第1章 きっと・・・。
『3月29日晴れ
深夜三時。
ゆっくりとゆっくりと寝てる家族を起こさないようにしながら玄関へと向かう。
玄関では我が家のアイドル マリーが寝ている。
最大の難所。マリーをなでながらゆっくりと靴を履く。
音を立てないように開き戸を開け、空に広がるは満天の星空。少しだけ寒さを我慢しながら、彼が待つ街灯の下へと急ぐ。
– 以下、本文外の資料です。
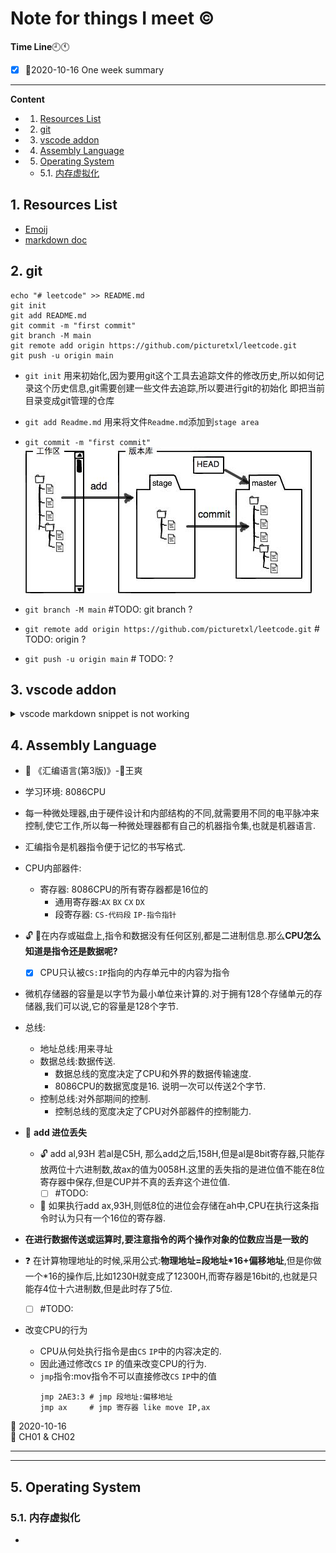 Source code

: # Note for things I meet :copyright:
**Time Line**:clock9::clock11:
- [x] :date:2020-10-16 One week summary 

--- 
**Content**
<!-- vscode-markdown-toc -->
* 1. [Resources List](#ResourcesList)
* 2. [git](#git)
* 3. [vscode addon](#vscodeaddon)
* 4. [Assembly Language](#AssemblyLanguage)
* 5. [Operating System](#OperatingSystem)
	* 5.1. [内存虚拟化](#)

<!-- vscode-markdown-toc-config
	numbering=true
	autoSave=true
	/vscode-markdown-toc-config -->
<!-- /vscode-markdown-toc -->



##  1. <a name='ResourcesList'></a>Resources List
- [Emoij](https://github.com/zhangjw-THU/Emoji)
- [markdown doc](https://guides.github.com/features/mastering-markdown/)

##  2. <a name='git'></a>git

```shell
echo "# leetcode" >> README.md
git init
git add README.md
git commit -m "first commit"
git branch -M main
git remote add origin https://github.com/picturetxl/leetcode.git
git push -u origin main
```

+ `git init`  用来初始化,因为要用git这个工具去追踪文件的修改历史,所以如何记录这个历史信息,git需要创建一些文件去追踪,所以要进行git的初始化 即把当前目录变成git管理的仓库
+ `git add Readme.md` 用来将文件`Readme.md`添加到`stage area`
+ `git commit -m "first commit"`
![image](image/0.jfif)

+ `git branch -M main` #TODO: git branch ?
+ `git remote add origin https://github.com/picturetxl/leetcode.git` # TODO: origin ?
+ `git push -u origin main` # TODO: ?

##  3. <a name='vscodeaddon'></a>vscode addon
<details>
    <summary>vscode markdown snippet is not working </summary>

[solution](https://github.com/Microsoft/vscode/issues/28048)
:closed_book: 在settings.json下添加下面的代码,因为vscode 的markdown的snippet的触发默认是关闭的.需要添加下面的设置将其打开
```json
    "[markdown]": {
        "editor.quickSuggestions": true,
        "editor.wordWrap": "on",
    }
```
![image](image/1.png)
</details>

##  4. <a name='AssemblyLanguage'></a>Assembly Language
- :book: 《汇编语言(第3版)》-:handbag:王爽
- 学习环境: 8086CPU
- 每一种微处理器,由于硬件设计和内部结构的不同,就需要用不同的电平脉冲来控制,使它工作,所以每一种微处理器都有自己的机器指令集,也就是机器语言.
- 汇编指令是机器指令便于记忆的书写格式.
- CPU内部器件:
  - 寄存器: 8086CPU的所有寄存器都是16位的
       - 通用寄存器:`AX` `BX` `CX` `DX`
       - 段寄存器: `CS-代码段` `IP-指令指针`

- :unlock: :key:在内存或磁盘上,指令和数据没有任何区别,都是二进制信息.那么**CPU怎么知道是指令还是数据呢?**
  - [x] CPU只认被`CS:IP`指向的内存单元中的内容为指令

- 微机存储器的容量是以字节为最小单位来计算的.对于拥有128个存储单元的存储器,我们可以说,它的容量是128个字节.
- 总线:
  - 地址总线:用来寻址
  - 数据总线:数据传送.
    - 数据总线的宽度决定了CPU和外界的数据传输速度.
    - 8086CPU的数据宽度是16. 说明一次可以传送2个字节.
  - 控制总线:对外部期间的控制.
    - 控制总线的宽度决定了CPU对外部器件的控制能力.
- :round_pushpin: **add 进位丢失**
  - :unlock: add al,93H 若al是C5H, 那么add之后,158H,但是al是8bit寄存器,只能存放两位十六进制数,故ax的值为0058H.这里的丢失指的是进位值不能在8位寄存器中保存,但是CUP并不真的丢弃这个进位值. 
    - [ ] #TODO:
  - :large_blue_diamond: 如果执行add ax,93H,则低8位的进位会存储在ah中,CPU在执行这条指令时认为只有一个16位的寄存器.
- **在进行数据传送或运算时,要注意指令的两个操作对象的位数应当是一致的**
- :question: 在计算物理地址的时候,采用公式:**物理地址=段地址*16+偏移地址**,但是你做一个*16的操作后,比如1230H就变成了12300H,而寄存器是16bit的,也就是只能存4位十六进制数,但是此时存了5位.
  - [ ] #TODO:
- 改变CPU的行为
  - CPU从何处执行指令是由`CS` `IP`中的内容决定的.
  - 因此通过修改`CS` `IP` 的值来改变CPU的行为.
  - `jmp`指令:mov指令不可以直接修改`CS` `IP`中的值
    ```assembly
    jmp 2AE3:3 # jmp 段地址:偏移地址
    jmp ax     # jmp 寄存器 like move IP,ax
    ```
:date: 2020-10-16 <br> 
:checkered_flag: CH01 & CH02

--- 


---

##  5. <a name='OperatingSystem'></a>Operating System

###  5.1. <a name=''></a>内存虚拟化
- 
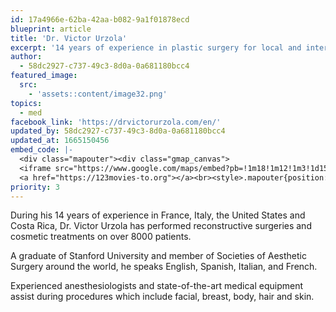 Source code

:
 ```yaml
---
id: 17a4966e-62ba-42aa-b082-9a1f01878ecd
blueprint: article
title: 'Dr. Victor Urzola'
excerpt: '14 years of experience in plastic surgery for local and international clients'
author:
  - 58dc2927-c737-49c3-8d0a-0a681180bcc4
featured_image:
  src:
    - 'assets::content/image32.png'
topics:
  - med
facebook_link: 'https://drvictorurzola.com/en/'
updated_by: 58dc2927-c737-49c3-8d0a-0a681180bcc4
updated_at: 1665150456
embed_code: |-
  <div class="mapouter"><div class="gmap_canvas">
  <iframe src="https://www.google.com/maps/embed?pb=!1m18!1m12!1m3!1d15719.767218900168!2d-84.15108391610208!3d9.938800286846014!2m3!1f0!2f0!3f0!3m2!1i1024!2i768!4f13.1!3m3!1m2!1s0x8fa0fd2f305146c3%3A0x262a3d6619e08329!2sPlastic%20Surgery%20Center%20%E2%80%94%20Dr.%20V%C3%ADctor%20Urzola%20%E2%80%94%20RMI%20Costa%20Rica!5e0!3m2!1ses!2sus!4v1663955284534!5m2!1ses!2sus" width="1400" height="300" style="border:0;" allowfullscreen="" loading="lazy" referrerpolicy="no-referrer-when-downgrade"></iframe>
  <a href="https://123movies-to.org"></a><br><style>.mapouter{position:relative;text-align:right;height:500px;width:1200px;}</style><style>.gmap_canvas {overflow:hidden;background:none!important;height:500px;width:1200px;}</style></div></div>
priority: 3
---
```

During his 14 years of experience in France, Italy, the United States and Costa Rica, Dr. Victor Urzola has performed reconstructive surgeries and cosmetic treatments on over 8000 patients. 

A graduate of Stanford University and member of Societies of Aesthetic Surgery around the world, he speaks English, Spanish, Italian, and French. 

Experienced anesthesiologists and state-of-the-art medical equipment assist during procedures which include facial, breast, body, hair and skin. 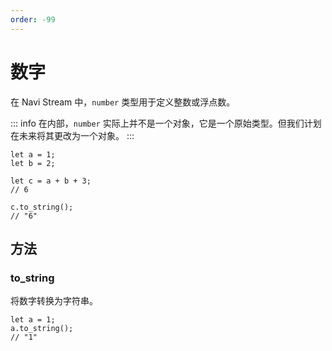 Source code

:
 ```yaml
---
order: -99
---
```


# 数字

在 Navi Stream 中，`number` 类型用于定义整数或浮点数。

::: info
在内部，`number` 实际上并不是一个对象，它是一个原始类型。但我们计划在未来将其更改为一个对象。
:::

```nvs
let a = 1;
let b = 2;

let c = a + b + 3;
// 6

c.to_string();
// "6"
```

## 方法

### to_string

将数字转换为字符串。

```nvs
let a = 1;
a.to_string();
// "1"
```
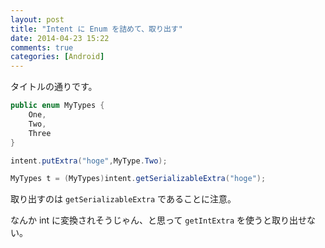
 ```yaml
---
layout: post
title: "Intent に Enum を詰めて、取り出す"
date: 2014-04-23 15:22
comments: true
categories: [Android]
---
```

タイトルの通りです。
<!--more-->

```java enum
public enum MyTypes {
	One,
	Two,
	Three
}
```


```java put
intent.putExtra("hoge",MyType.Two);
```

```java get
MyTypes t = (MyTypes)intent.getSerializableExtra("hoge");
```

取り出すのは ``getSerializableExtra`` であることに注意。

なんか int に変換されそうじゃん、と思って ``getIntExtra`` を使うと取り出せない。
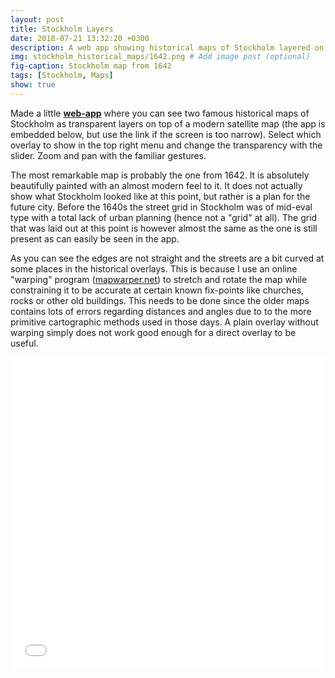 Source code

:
 ```yaml
---
layout: post
title: Stockholm Layers
date: 2018-07-21 13:32:20 +0300
description: A web app showing historical maps of Stockholm layered on top of a modern one
img: stockholm_historical_maps/1642.png # Add image post (optional)
fig-caption: Stockholm map from 1642
tags: [Stockholm, Maps]
show: true
---
```

Made a little [**web-app**](/layers/index.html) where you can see two famous historical maps of Stockholm as transparent layers on top of a modern satellite map (the app is embedded below, but use the link if the screen is too narrow). Select which overlay to show in the top right menu and change the transparency with the slider. Zoom and pan with the familiar gestures.

The most remarkable map is probably the one from 1642. It is absolutely beautifully painted with an almost modern feel to it. It does not actually show what Stockholm looked like at this point, but rather is a plan for the future city. Before the 1640s the street grid in Stockholm was of mid-eval type with a total lack of urban planning (hence not a "grid" at all). The grid that was laid out at this point is however almost the same as the one is still present as can easily be seen in the app.

As you can see the edges are not straight and the streets are a bit curved at some places in the historical overlays. This is because I use an online "warping" program ([mapwarper.net](https://mapwarper.net)) to stretch and rotate the map while constraining it to be accurate at certain known fix-points like churches, rocks or other old buildings. This needs to be done since the older maps contains lots of errors regarding distances and angles due to to the more primitive cartographic methods used in those days. A plain overlay without warping simply does not work good enough for a direct overlay to be useful. 

<iframe style="width:100%; height:500px; border:0" src="/layers/index.html"></iframe> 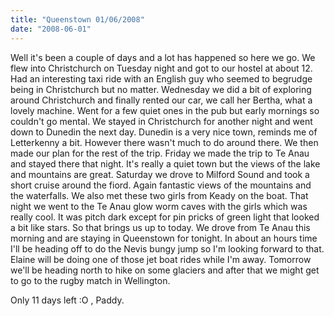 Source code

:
 ```yaml
---
title: "Queenstown 01/06/2008"
date: "2008-06-01"
---
```

Well it's been a couple of days and a lot has happened so here we go. We flew into Christchurch on Tuesday night and got to our hostel at about 12. Had an interesting taxi ride with an English guy who seemed to begrudge being in Christchurch but no matter. Wednesday we did a bit of exploring around Christchurch and finally rented our car, we call her Bertha, what a lovely machine. Went for a few quiet ones in the pub but early mornings so couldn't go mental. We stayed in Christchurch for another night and went down to Dunedin the next day. Dunedin is a very nice town, reminds me of Letterkenny a bit. However there wasn't much to do around there. We then made our plan for the rest of the trip. Friday we made the trip to Te Anau and stayed there that night. It's really a quiet town but the views of the lake and mountains are great. Saturday we drove to Milford Sound and took a short cruise around the fiord. Again fantastic views of the mountains and the waterfalls. We also met these two girls from Keady on the boat. That night we went to the Te Anau glow worm caves with the girls which was really cool. It was pitch dark except for pin pricks of green light that looked a bit like stars. So that brings us up to today. We drove from Te Anau this morning and are staying in Queenstown for tonight. In about an hours time I'll be heading off to do the Nevis bungy jump so I'm looking forward to that. Elaine will be doing one of those jet boat rides while I'm away. Tomorrow we'll be heading north to hike on some glaciers and after that we might get to go to the rugby match in Wellington.

Only 11 days left :O ,
Paddy. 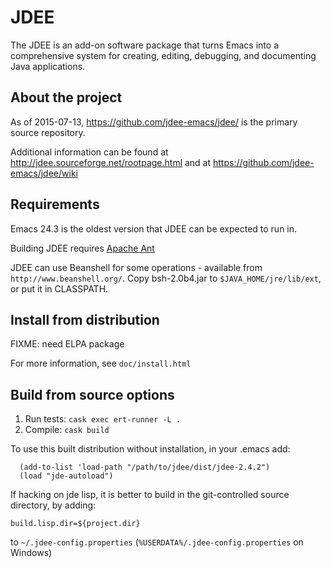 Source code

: # JDEE

The JDEE is an add-on software package that turns Emacs into a
comprehensive system for creating, editing, debugging, and documenting
Java applications.

## About the project

As of 2015-07-13, https://github.com/jdee-emacs/jdee/ is the primary source repository.

Additional information can be found at http://jdee.sourceforge.net/rootpage.html and at https://github.com/jdee-emacs/jdee/wiki

## Requirements

Emacs 24.3 is the oldest version that JDEE can be expected to run in.

Building JDEE requires [Apache Ant](https://ant.apache.org/bindownload.cgi)

JDEE can use Beanshell for some operations - available from
```http://www.beanshell.org/```. Copy bsh-2.0b4.jar to
```$JAVA_HOME/jre/lib/ext```, or put it in CLASSPATH.

## Install from distribution

FIXME: need ELPA package

For more information, see ```doc/install.html```

## Build from source options

1. Run tests: ```cask exec ert-runner -L .```
2. Compile: ```cask build```

To use this built distribution without installation, in your .emacs add:
```emacs-lisp
  (add-to-list 'load-path "/path/to/jdee/dist/jdee-2.4.2")
  (load "jde-autoload")
```

If hacking on jde lisp, it is better to build in the git-controlled
source directory, by adding:

```
build.lisp.dir=${project.dir}
```

to ```~/.jdee-config.properties``` (```%USERDATA%/.jdee-config.properties``` on Windows)
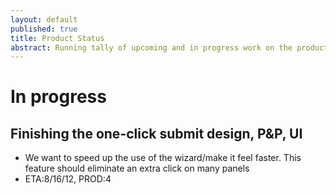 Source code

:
 ```yaml
---
layout: default
published: true
title: Product Status
abstract: Running tally of upcoming and in progress work on the product
---
```


# In progress

## Finishing the one-click submit design, P&P, UI
 - We want to speed up the use of the wizard/make it feel faster. This feature should eliminate an extra click on many panels 
 - ETA:8/16/12, PROD:4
何ヶ月ぶりだろう、長らく会っていなかった。いつの間にか背が高くなっている。会いたかった。ずっと。
こらえきれなくなって彼に抱きついた。
そんな私を見て彼は優しい声で「ひさしぶり」という。
私は彼を包む腕の力を強めた。
「髪の毛、切ったんだ。」
些細なことでも気が付くくらい離れていた。毎日毎日もう会えないんじゃないかという不安がわたしを襲った。
眠れない夜が続いた。どんな時でも心に映るは彼の笑顔。
地元に帰ったら、彼に会える。そんな思いがなれない土地での生活を頑張ろうという気持ちにさせた。
「会いたかった。瑛」
その言葉を聴きたくて、ずっと聴きたくて・・・・。
でももう、その言葉は聴けない。